Go over the entries and report the lines where the word "enumerate" occurs.

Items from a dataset
□ □ □ □ □
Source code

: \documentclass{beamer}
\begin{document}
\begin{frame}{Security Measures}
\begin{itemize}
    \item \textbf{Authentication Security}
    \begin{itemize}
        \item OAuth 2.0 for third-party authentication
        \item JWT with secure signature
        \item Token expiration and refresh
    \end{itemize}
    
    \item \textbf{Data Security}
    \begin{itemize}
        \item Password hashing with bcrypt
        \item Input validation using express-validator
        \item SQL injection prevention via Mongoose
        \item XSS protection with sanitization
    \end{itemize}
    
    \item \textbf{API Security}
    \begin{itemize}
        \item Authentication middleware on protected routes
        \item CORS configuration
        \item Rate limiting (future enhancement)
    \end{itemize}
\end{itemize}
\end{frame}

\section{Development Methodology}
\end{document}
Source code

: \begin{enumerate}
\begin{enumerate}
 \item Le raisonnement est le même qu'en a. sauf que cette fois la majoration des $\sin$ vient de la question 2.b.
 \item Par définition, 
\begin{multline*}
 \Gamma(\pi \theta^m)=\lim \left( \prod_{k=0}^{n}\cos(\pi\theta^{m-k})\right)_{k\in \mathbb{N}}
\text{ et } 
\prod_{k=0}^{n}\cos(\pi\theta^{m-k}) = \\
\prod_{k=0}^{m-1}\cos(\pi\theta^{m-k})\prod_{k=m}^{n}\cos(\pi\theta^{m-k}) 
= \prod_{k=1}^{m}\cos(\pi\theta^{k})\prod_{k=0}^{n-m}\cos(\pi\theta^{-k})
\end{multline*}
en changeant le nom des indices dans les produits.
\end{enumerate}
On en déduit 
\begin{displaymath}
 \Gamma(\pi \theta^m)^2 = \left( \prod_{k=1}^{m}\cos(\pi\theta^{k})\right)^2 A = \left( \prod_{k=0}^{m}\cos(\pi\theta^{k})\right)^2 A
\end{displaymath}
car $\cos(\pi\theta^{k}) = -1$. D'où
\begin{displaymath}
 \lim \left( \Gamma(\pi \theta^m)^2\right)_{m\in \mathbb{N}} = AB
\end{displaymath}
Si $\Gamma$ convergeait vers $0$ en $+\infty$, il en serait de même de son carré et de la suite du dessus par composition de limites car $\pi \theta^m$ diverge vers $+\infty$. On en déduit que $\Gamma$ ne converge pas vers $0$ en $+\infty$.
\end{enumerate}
□ □ □ □ □
| Solution to this problem |
: \begin{enumerate}
\begin{enumerate}
\end{enumerate}
\end{enumerate}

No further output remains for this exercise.